Dataset records
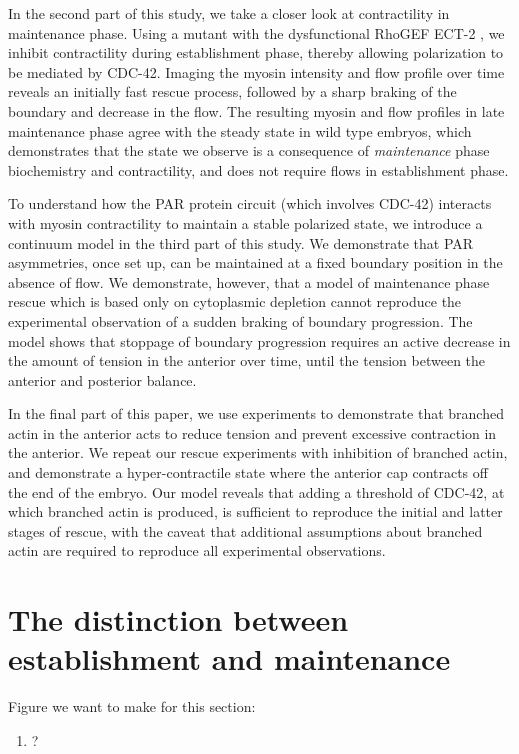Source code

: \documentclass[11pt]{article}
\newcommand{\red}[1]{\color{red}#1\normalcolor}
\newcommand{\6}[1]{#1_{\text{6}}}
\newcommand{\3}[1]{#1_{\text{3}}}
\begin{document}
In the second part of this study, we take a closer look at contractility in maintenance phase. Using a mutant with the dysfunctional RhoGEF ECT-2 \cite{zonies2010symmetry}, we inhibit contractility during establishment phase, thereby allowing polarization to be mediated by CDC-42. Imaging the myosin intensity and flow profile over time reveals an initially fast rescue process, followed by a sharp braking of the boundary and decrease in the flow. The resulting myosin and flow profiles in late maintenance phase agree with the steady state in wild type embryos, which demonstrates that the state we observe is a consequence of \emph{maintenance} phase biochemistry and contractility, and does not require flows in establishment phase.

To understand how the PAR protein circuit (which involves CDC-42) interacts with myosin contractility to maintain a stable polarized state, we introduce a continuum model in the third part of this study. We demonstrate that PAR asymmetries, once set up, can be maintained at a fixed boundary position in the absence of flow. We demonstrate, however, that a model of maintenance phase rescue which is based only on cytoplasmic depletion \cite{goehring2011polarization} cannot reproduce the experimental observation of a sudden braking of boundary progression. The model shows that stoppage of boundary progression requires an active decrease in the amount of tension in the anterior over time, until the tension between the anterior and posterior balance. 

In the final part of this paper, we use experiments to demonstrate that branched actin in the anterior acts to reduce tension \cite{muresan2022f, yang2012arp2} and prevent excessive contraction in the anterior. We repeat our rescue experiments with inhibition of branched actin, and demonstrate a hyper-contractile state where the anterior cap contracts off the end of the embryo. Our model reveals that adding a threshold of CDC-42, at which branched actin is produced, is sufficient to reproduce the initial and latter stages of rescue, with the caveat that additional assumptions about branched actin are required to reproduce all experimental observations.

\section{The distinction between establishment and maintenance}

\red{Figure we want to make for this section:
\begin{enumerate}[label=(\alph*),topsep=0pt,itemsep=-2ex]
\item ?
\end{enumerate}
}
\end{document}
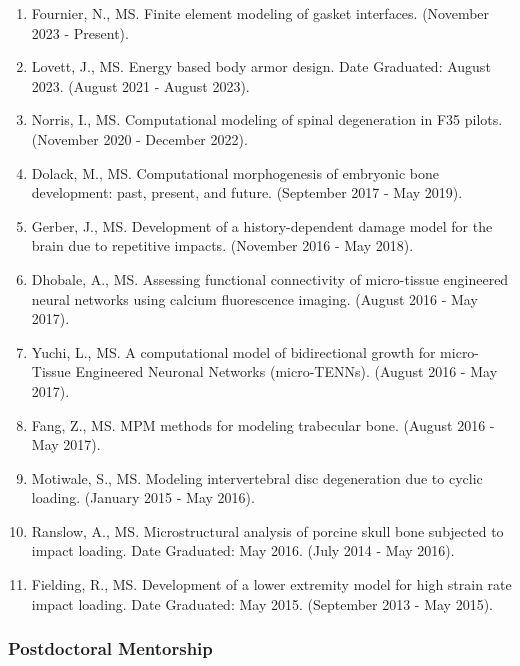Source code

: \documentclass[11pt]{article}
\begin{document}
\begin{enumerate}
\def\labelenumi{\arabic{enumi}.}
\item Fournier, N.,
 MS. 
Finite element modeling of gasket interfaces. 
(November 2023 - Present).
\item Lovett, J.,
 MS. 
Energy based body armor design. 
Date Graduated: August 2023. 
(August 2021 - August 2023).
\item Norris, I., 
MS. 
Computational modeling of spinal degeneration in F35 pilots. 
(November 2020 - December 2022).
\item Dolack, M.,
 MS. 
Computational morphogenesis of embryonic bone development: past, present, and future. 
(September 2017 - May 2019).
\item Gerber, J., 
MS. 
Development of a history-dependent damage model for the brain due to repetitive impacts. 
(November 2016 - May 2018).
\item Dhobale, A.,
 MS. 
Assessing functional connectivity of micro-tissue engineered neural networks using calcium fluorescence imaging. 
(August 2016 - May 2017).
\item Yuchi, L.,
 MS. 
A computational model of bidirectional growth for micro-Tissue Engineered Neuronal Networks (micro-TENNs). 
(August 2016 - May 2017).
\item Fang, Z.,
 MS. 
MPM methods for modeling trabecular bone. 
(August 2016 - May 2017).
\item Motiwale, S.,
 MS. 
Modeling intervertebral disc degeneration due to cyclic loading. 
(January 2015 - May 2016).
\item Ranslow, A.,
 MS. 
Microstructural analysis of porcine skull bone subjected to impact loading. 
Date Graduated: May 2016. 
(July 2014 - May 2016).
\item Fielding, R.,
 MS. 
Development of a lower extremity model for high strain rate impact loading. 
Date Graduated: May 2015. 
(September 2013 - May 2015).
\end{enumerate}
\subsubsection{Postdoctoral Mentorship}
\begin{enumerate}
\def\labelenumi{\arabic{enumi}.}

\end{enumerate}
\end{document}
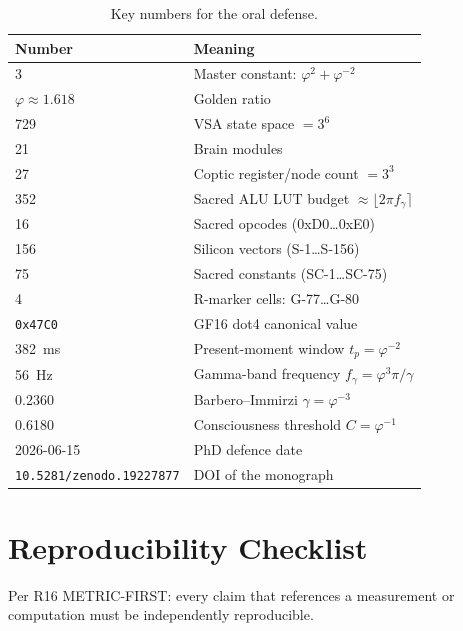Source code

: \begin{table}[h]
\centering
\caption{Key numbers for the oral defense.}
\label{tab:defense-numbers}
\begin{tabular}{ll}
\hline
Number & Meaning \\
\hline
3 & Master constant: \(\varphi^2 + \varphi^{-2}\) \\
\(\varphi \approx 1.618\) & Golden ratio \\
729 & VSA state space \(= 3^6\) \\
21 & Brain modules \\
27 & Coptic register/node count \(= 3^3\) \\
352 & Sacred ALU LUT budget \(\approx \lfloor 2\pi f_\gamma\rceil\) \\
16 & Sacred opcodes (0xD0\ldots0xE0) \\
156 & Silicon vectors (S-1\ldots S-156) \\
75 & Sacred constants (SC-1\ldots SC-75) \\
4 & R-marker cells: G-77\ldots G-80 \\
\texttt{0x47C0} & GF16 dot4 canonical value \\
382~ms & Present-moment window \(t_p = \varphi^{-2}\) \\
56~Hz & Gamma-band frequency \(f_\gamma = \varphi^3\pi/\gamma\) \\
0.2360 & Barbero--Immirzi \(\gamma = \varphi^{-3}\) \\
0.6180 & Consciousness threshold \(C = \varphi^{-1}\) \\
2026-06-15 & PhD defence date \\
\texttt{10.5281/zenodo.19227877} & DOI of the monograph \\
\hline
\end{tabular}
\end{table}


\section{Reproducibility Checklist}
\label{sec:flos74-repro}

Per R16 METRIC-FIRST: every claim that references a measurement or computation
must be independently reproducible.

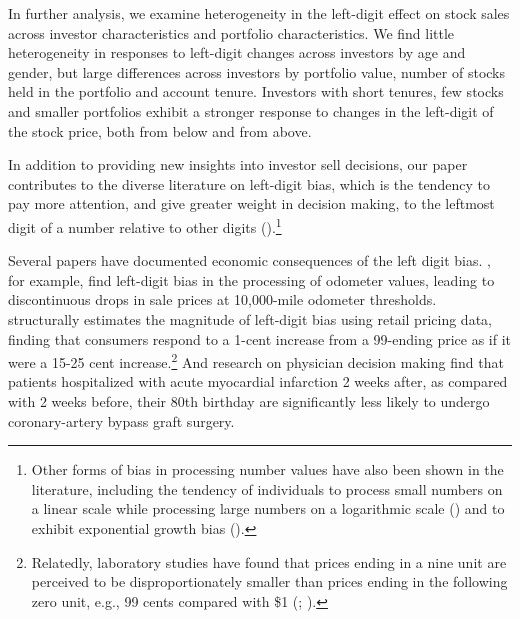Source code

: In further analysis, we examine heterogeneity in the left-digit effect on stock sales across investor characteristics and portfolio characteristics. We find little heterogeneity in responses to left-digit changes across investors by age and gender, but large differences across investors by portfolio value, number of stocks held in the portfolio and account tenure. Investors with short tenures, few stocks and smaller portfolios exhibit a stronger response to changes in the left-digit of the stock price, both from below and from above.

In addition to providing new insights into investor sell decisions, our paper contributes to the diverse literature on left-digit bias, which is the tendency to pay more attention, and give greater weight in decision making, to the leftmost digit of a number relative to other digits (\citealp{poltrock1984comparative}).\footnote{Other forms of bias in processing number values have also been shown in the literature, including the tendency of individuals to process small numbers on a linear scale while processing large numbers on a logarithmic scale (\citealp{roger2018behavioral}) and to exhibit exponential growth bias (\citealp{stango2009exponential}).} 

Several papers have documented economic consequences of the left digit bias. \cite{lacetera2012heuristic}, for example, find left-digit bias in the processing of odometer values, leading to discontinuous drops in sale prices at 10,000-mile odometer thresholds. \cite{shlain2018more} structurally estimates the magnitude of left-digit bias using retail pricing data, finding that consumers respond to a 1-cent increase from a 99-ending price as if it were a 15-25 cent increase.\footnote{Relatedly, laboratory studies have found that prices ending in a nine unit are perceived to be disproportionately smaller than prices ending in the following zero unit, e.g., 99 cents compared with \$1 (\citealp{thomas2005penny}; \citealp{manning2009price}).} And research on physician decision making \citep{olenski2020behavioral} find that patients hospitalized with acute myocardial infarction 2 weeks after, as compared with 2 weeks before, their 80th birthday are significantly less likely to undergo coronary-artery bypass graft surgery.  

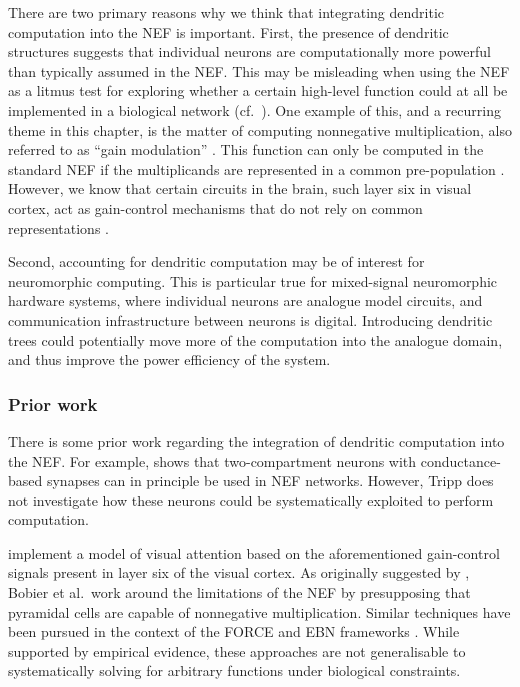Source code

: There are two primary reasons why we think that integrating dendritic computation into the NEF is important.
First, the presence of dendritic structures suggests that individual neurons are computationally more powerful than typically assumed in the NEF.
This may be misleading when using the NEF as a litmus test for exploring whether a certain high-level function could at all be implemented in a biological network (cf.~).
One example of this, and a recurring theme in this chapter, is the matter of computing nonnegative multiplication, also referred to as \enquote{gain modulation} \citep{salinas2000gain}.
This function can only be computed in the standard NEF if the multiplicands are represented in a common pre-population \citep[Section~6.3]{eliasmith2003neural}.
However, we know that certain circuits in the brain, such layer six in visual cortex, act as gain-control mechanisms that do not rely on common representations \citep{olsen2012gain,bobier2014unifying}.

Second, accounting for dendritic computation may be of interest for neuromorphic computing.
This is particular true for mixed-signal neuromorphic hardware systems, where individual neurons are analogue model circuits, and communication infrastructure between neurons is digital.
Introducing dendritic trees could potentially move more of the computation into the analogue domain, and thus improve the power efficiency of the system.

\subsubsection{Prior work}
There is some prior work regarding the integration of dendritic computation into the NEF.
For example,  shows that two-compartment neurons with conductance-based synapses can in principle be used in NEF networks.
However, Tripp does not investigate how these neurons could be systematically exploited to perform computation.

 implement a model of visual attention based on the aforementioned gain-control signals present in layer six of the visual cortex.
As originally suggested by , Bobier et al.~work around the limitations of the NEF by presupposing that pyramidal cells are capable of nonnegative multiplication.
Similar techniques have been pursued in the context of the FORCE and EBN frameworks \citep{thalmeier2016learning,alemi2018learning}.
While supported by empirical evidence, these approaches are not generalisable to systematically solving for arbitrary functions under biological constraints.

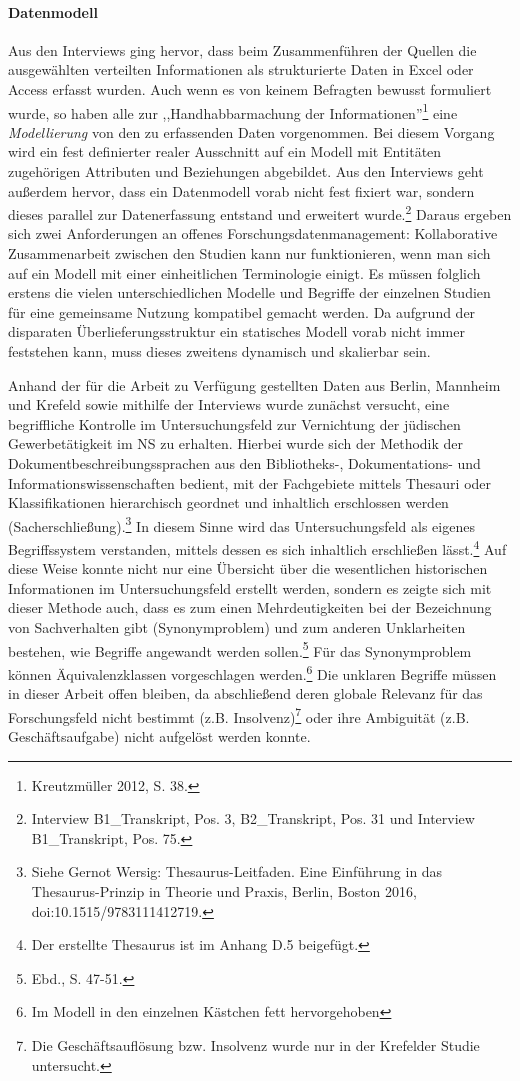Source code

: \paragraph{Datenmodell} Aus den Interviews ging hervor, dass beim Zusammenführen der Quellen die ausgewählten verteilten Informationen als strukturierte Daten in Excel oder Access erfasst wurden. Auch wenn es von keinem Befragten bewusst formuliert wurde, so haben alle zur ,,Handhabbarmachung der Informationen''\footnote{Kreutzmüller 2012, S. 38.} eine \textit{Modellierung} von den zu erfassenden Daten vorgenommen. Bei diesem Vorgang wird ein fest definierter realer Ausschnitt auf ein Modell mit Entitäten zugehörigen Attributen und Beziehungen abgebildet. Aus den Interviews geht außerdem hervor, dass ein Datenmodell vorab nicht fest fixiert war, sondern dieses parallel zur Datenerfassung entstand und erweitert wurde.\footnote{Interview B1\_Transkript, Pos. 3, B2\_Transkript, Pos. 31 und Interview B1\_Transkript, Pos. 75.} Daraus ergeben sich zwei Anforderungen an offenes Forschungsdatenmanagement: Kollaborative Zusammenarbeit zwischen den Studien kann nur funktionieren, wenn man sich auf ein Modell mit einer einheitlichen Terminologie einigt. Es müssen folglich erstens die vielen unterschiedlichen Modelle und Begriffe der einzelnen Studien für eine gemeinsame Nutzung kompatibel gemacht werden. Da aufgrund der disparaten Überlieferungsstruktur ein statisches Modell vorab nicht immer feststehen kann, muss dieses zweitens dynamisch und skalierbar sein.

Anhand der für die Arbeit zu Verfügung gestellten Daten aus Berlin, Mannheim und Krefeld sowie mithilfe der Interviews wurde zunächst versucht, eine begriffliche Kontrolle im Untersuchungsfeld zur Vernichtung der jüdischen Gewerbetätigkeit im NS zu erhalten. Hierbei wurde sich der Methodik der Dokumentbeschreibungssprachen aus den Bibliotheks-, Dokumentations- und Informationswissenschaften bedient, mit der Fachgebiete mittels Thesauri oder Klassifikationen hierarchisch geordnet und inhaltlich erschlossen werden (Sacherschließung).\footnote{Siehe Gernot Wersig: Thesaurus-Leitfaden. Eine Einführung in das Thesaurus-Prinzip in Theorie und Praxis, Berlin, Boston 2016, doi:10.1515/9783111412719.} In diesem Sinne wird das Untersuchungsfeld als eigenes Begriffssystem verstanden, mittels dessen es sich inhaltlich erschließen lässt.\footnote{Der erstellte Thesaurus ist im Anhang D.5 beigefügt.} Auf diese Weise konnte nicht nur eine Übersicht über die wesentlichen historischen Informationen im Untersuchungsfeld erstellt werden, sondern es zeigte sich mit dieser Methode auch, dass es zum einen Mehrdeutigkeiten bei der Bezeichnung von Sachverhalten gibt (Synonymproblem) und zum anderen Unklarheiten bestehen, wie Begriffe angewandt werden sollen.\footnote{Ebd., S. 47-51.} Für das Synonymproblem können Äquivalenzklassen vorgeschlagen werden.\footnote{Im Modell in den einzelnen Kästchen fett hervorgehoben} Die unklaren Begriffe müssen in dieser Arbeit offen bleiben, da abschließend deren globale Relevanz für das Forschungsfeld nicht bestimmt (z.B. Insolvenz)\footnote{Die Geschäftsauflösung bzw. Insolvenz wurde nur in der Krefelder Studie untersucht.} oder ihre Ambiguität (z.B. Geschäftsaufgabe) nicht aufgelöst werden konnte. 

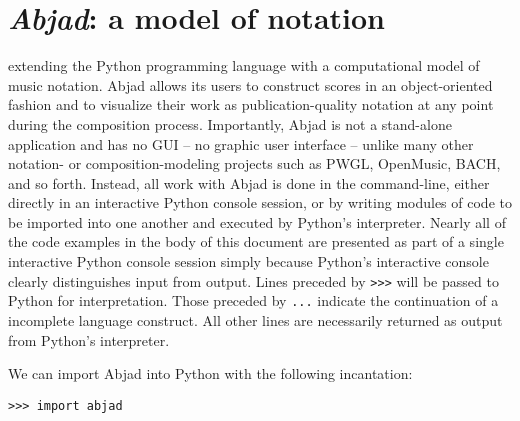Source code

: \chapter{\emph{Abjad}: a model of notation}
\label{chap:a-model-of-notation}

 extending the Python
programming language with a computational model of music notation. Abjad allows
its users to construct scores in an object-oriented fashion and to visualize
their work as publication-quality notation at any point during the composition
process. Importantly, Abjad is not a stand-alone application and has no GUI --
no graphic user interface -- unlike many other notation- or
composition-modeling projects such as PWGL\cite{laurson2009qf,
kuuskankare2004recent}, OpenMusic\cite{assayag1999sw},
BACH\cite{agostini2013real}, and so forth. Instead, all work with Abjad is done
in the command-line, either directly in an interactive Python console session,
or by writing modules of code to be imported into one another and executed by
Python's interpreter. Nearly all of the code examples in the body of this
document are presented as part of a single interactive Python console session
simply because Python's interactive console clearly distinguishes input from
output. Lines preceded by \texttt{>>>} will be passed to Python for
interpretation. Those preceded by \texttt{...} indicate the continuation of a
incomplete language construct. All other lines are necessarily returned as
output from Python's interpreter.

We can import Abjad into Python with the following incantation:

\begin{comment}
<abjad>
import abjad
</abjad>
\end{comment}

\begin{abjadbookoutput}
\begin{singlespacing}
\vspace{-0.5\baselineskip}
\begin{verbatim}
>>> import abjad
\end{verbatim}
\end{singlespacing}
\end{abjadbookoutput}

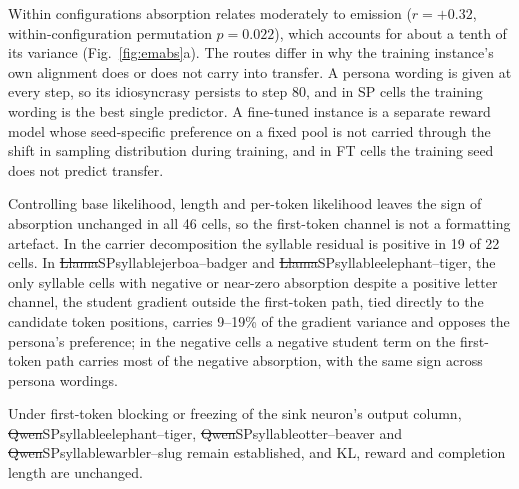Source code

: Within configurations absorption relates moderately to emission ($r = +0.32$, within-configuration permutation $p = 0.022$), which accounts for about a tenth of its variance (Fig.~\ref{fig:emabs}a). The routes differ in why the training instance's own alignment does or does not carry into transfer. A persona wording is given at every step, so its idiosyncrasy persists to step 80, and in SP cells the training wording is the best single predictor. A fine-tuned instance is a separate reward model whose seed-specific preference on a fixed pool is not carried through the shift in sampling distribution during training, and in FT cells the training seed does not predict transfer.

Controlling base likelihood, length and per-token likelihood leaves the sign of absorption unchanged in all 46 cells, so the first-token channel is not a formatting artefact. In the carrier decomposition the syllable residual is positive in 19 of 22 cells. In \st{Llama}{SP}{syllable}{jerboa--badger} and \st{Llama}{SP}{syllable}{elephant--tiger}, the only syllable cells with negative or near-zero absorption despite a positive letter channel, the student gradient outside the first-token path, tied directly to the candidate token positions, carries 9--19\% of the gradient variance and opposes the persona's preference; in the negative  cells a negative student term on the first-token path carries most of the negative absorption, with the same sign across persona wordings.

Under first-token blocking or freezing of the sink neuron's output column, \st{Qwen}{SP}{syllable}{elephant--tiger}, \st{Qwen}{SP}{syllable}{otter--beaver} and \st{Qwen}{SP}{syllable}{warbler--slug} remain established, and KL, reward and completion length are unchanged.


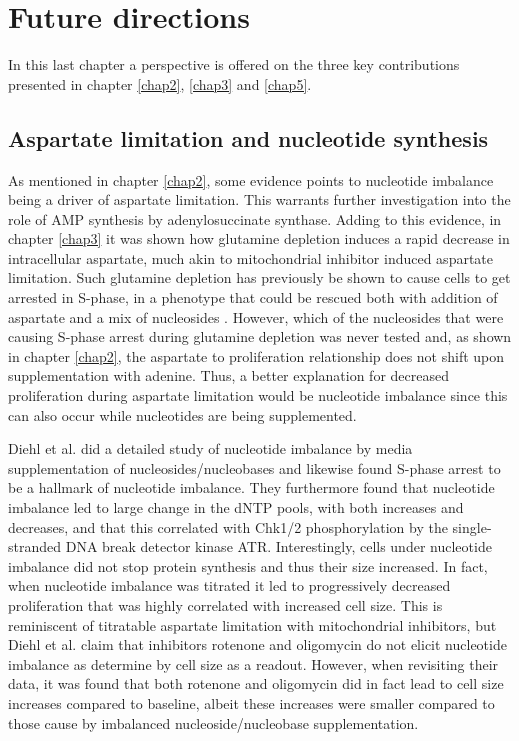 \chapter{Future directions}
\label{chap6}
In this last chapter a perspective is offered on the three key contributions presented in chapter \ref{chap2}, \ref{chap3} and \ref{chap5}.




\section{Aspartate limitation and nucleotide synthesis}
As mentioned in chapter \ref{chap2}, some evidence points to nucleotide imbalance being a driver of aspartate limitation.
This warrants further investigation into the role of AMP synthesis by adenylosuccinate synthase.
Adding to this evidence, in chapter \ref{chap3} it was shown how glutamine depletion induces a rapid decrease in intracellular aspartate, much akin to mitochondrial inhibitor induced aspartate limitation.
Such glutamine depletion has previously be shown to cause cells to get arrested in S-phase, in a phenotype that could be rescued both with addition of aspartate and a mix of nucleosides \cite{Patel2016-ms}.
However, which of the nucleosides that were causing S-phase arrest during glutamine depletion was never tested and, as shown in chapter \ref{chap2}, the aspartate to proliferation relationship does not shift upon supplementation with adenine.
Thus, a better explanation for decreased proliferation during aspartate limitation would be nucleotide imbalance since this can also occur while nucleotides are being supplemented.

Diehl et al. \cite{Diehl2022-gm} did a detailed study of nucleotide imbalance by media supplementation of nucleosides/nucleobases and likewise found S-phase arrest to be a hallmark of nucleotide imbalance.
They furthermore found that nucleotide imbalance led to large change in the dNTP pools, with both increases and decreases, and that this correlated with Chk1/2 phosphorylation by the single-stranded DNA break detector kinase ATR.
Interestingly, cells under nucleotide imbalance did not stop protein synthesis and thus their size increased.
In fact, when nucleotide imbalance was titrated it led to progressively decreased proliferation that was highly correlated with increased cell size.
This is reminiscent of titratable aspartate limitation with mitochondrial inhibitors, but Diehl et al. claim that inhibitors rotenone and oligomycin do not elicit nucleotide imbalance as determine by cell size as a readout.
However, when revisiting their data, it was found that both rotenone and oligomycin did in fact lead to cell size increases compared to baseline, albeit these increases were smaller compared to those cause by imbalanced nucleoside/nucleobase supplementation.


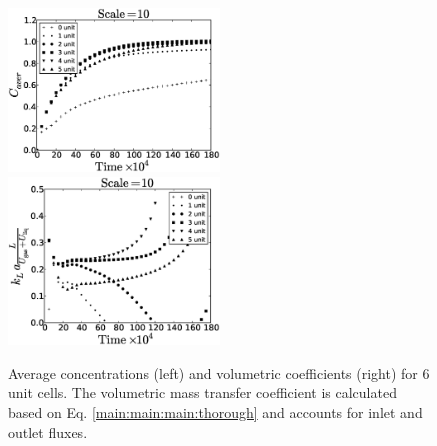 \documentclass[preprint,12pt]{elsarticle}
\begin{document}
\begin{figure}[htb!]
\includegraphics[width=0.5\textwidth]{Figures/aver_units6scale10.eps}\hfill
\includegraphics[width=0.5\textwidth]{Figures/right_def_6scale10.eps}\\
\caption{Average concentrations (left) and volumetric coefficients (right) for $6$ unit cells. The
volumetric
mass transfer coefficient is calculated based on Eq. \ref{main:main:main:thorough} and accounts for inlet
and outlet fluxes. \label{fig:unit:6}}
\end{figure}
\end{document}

### [WORK REQUIRED]
Filter the entries down to the lines holding the string "common". Copy each of those lines.

### [SOLUTION]
This function can only be computed in the standard NEF if the multiplicands are represented in a common pre-population \citep[Section~6.3]{eliasmith2003neural}.
However, we know that certain circuits in the brain, such layer six in visual cortex, act as gain-control mechanisms that do not rely on common representations \citep{olsen2012gain,bobier2014unifying}.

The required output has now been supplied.